Dataset extract:
= = = =
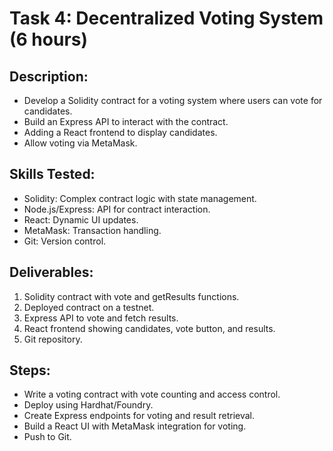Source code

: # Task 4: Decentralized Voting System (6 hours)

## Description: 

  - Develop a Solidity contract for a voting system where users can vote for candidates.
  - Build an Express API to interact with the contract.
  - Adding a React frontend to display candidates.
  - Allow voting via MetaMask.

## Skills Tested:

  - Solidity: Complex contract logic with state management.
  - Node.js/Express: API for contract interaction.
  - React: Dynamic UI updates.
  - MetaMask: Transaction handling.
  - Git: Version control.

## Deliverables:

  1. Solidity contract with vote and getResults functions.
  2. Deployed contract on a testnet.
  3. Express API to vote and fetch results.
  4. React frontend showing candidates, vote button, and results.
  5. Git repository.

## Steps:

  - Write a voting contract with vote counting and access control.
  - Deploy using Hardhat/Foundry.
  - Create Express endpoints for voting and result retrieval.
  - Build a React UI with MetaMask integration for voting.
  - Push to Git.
= = = =
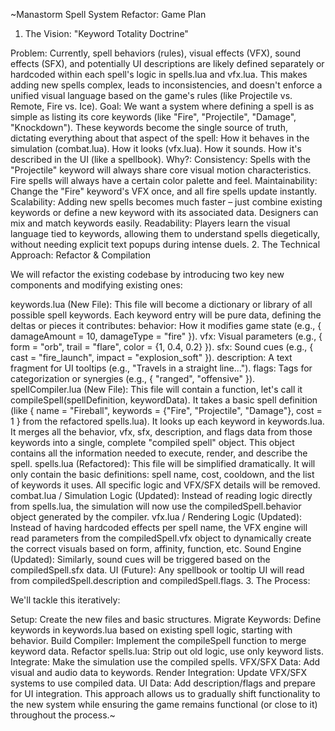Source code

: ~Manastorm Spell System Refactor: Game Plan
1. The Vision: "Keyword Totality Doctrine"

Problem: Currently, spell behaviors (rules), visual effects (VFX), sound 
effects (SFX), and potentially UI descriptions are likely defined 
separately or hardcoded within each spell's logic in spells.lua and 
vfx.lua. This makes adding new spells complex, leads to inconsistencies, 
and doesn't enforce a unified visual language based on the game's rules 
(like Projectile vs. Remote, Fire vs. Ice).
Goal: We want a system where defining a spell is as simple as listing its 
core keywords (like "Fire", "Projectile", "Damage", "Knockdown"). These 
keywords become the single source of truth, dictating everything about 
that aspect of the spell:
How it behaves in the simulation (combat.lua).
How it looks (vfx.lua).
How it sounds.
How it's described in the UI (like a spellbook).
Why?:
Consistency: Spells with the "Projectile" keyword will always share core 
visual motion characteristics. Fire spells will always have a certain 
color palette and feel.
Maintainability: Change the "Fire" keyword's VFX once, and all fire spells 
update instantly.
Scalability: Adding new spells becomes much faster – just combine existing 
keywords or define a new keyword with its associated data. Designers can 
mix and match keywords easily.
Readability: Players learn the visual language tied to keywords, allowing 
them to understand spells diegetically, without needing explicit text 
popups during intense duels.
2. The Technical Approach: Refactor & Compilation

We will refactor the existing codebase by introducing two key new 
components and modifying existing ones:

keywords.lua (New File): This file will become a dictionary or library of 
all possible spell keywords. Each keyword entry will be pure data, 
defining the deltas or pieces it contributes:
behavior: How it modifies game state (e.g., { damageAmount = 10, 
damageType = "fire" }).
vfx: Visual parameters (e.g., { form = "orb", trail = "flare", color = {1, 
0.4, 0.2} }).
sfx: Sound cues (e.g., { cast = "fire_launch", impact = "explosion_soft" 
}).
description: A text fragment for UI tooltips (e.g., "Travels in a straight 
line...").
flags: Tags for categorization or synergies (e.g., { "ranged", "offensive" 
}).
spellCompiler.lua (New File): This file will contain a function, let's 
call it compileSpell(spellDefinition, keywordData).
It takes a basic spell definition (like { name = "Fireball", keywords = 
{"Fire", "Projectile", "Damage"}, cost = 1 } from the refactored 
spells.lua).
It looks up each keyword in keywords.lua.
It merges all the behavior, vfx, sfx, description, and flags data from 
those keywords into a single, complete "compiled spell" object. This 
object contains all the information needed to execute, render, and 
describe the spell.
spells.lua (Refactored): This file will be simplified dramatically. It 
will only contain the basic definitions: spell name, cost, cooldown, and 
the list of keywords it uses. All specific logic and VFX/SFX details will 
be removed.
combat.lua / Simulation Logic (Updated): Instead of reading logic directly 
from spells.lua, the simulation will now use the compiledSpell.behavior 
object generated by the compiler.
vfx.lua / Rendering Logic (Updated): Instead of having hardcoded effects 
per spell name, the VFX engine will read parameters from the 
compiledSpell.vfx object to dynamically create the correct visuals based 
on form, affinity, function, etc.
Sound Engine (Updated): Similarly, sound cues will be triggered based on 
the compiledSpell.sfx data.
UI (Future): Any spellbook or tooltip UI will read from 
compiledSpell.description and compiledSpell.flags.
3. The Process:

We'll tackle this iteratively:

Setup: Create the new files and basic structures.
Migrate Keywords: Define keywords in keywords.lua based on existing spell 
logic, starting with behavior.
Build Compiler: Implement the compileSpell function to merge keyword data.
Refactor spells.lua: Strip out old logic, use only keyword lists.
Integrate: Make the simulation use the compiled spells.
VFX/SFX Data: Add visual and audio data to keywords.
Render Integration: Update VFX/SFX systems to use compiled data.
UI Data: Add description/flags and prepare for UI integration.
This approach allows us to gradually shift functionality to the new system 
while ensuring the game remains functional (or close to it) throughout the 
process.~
= = = =
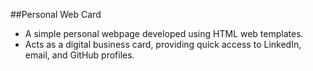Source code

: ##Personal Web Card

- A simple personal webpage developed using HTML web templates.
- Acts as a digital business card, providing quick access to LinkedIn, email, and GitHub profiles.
= = = =
Your task:
Print exactly the lines above from the one with "update instantly." to the one with "defining the deltas", including both.

Response for this exercise:
update instantly.
Scalability: Adding new spells becomes much faster – just combine existing 
keywords or define a new keyword with its associated data. Designers can 
mix and match keywords easily.
Readability: Players learn the visual language tied to keywords, allowing 
them to understand spells diegetically, without needing explicit text 
popups during intense duels.
2. The Technical Approach: Refactor & Compilation

We will refactor the existing codebase by introducing two key new 
components and modifying existing ones:

keywords.lua (New File): This file will become a dictionary or library of 
all possible spell keywords. Each keyword entry will be pure data, 
defining the deltas or pieces it contributes:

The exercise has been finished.